Similarly, the score for the retail/food and beverage sector increased 1.71 per cent to 5.35, "potentially due to SMEs in the sector continuing to embrace technology innovation and digital solutions, such as e-payment methods, to improve customer experience and service".
Meanwhile, the manufacturing sector saw a 1.2 per cent quarter-on-quarter decline in sentiment from 50.3 to 49.7 in January this year, which is the first time sentiment has gone below the 50 reading in the last two years.
This was the result of a decline in five out of seven expectations - turnover, profitability, business expansion, capacity utilisation and access to financing. In particular, turnover and profitability expectations saw the largest drop in sentiment, likely on the back of lower factory output.
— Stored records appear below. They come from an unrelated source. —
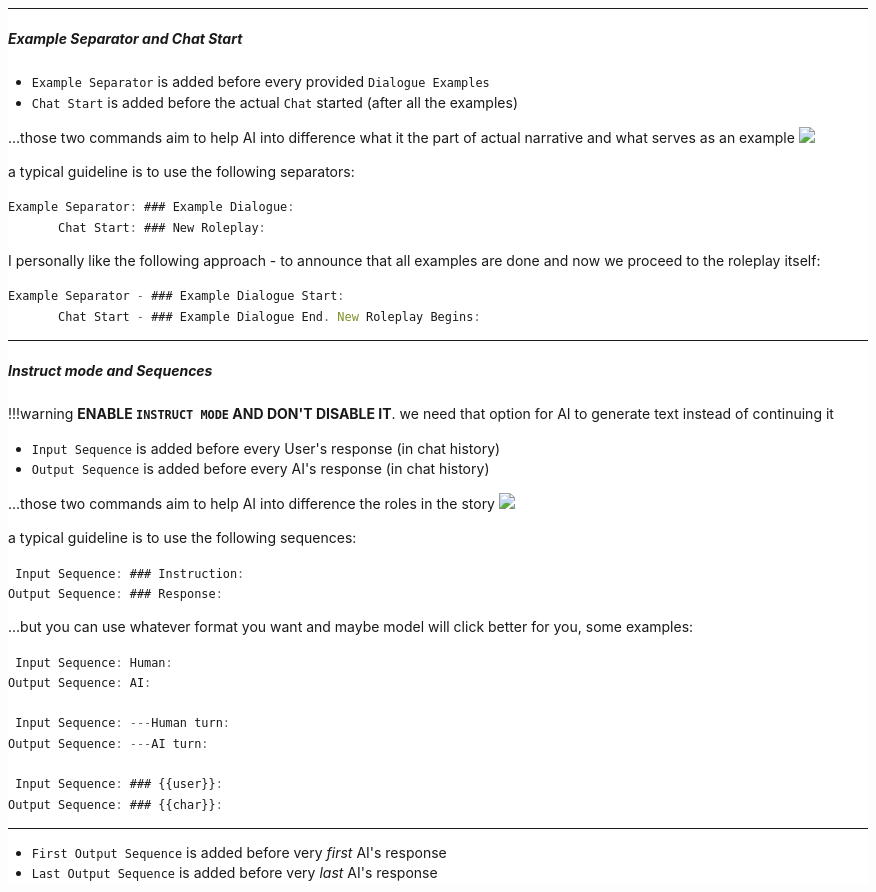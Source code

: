 ***
##### Example Separator and Chat Start
* `Example Separator` is added before every provided `Dialogue Examples`
* `Chat Start` is added before the actual `Chat` started (after all the examples)

...those two commands aim to help AI into difference what it the part of actual narrative and what serves as an example
![](https://cdn.discordapp.com/attachments/1152584624367734907/1152699120448983120/image.png)

a typical guideline is to use the following separators:
``` js
Example Separator: ### Example Dialogue:
       Chat Start: ### New Roleplay:
```
I personally like the following approach - to announce that all examples are done and now we proceed to the roleplay itself:
``` js
Example Separator - ### Example Dialogue Start:
       Chat Start - ### Example Dialogue End. New Roleplay Begins:
```

***
##### Instruct mode and Sequences
!!!warning **ENABLE `INSTRUCT MODE` AND DON'T DISABLE IT**. 
	we need that option for AI to generate text instead of continuing it

* `Input Sequence` is added before every User's response (in chat history)
* `Output Sequence` is added before every AI's response (in chat history)

...those two commands aim to help AI into difference the roles in the story
![](https://cdn.discordapp.com/attachments/1152584624367734907/1152702618322346014/image.png)

a typical guideline is to use the following sequences:
``` js
 Input Sequence: ### Instruction:
Output Sequence: ### Response:
```

...but you can use whatever format you want and maybe model will click better for you, some examples:
``` js
 Input Sequence: Human:
Output Sequence: AI:

 Input Sequence: ---Human turn:
Output Sequence: ---AI turn:

 Input Sequence: ### {{user}}:
Output Sequence: ### {{char}}:
```
***
* `First Output Sequence` is added before very *first* AI's response
* `Last Output Sequence` is added before very *last* AI's response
Mr James Gothard, general manager (credit services and strategy South-east Asia) of DP Info's parent Experian, said of the manufacturing sector reading: "We do believe that this is temporary; in the longer horizon we may see (SMEs) bearing fruits due to their investments in business transformation."
Mr Ho Meng Kit, chief executive of SBF, added: "The unresolved geoeconomic and geopolitical conflicts continue to weigh on the confidence of SMEs, but we urge our companies to keep their eyes focused on the longer term and persist with their business transformation efforts to sharpen quality and improve productivity.
"This will help them stay ahead of increasing global competition and keep pace with industry changes."
He also said that despite the more challenging environment for exports and the manufacturing sector, there are still opportunities overseas for growth.
Added Mr Ho: "SBF continues to actively engage our companies to make effective use of Singapore's extensive network of free trade agreements and will keep up our momentum of business transformation activities such as training and providing members with overseas business opportunities through business missions and global trade fairs."